> Problem statement: Repeat, please, only the lines from the top of the data down to the line with "McArthur's FFDI relates"; include both of those lines.

> Records provided:
★ ★ ★

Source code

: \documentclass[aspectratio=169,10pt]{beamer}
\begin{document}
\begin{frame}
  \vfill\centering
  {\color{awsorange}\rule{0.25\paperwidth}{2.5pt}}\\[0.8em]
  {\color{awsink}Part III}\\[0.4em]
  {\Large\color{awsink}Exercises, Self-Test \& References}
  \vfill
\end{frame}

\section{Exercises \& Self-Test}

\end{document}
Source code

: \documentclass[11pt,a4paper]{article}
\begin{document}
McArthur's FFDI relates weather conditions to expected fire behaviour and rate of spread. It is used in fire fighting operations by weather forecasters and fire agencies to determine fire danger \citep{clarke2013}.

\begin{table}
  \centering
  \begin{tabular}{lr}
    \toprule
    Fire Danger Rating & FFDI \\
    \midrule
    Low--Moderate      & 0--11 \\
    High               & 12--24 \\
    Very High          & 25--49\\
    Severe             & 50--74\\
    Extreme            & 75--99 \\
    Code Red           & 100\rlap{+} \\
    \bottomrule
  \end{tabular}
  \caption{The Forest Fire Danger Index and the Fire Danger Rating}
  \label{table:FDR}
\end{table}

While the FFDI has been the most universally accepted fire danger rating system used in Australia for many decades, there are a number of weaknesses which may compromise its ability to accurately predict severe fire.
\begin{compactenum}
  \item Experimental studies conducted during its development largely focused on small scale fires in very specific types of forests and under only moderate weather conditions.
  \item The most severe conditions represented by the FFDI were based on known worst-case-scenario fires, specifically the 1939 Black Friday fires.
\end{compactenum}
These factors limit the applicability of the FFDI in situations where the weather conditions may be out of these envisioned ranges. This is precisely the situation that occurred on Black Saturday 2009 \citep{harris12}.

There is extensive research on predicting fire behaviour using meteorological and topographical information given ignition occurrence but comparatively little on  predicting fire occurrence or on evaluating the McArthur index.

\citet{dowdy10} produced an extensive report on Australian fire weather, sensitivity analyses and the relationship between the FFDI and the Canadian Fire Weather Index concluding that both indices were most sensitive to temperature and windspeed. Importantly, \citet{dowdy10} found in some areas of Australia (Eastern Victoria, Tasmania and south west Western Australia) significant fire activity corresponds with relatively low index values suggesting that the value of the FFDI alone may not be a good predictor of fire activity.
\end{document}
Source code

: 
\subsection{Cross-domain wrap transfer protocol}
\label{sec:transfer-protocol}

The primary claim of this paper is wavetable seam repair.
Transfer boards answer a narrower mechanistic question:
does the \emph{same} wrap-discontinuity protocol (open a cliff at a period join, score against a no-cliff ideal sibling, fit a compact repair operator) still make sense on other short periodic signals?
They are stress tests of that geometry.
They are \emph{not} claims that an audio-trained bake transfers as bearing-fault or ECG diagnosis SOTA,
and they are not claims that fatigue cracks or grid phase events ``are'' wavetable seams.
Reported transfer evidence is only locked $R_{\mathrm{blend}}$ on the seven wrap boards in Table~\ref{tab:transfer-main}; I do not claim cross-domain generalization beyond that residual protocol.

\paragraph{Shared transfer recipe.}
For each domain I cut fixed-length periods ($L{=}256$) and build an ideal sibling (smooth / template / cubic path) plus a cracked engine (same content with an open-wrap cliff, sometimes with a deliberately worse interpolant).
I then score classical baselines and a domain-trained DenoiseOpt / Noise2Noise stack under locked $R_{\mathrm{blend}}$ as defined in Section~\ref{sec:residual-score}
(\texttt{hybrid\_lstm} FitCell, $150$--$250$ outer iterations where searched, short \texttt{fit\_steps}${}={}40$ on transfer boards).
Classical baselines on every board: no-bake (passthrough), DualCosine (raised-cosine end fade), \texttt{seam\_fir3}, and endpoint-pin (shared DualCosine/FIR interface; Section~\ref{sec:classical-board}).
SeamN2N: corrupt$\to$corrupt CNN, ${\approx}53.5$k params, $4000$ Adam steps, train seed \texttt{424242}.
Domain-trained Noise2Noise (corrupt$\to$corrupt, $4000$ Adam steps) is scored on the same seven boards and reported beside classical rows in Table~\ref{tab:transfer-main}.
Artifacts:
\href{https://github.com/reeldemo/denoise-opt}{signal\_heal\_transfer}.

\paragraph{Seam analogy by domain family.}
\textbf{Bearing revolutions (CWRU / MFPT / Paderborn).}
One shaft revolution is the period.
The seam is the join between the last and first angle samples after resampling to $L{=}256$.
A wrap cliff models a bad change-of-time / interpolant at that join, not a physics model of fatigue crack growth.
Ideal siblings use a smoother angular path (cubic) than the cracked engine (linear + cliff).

★ ★ ★

> Response to the exercise:
Source code

: \documentclass[aspectratio=169,10pt]{beamer}
\begin{document}
\begin{frame}
  \vfill\centering
  {\color{awsorange}\rule{0.25\paperwidth}{2.5pt}}\\[0.8em]
  {\color{awsink}Part III}\\[0.4em]
  {\Large\color{awsink}Exercises, Self-Test \& References}
  \vfill
\end{frame}

\section{Exercises \& Self-Test}

\end{document}
Source code

: \documentclass[11pt,a4paper]{article}
\begin{document}
McArthur's FFDI relates weather conditions to expected fire behaviour and rate of spread. It is used in fire fighting operations by weather forecasters and fire agencies to determine fire danger \citep{clarke2013}.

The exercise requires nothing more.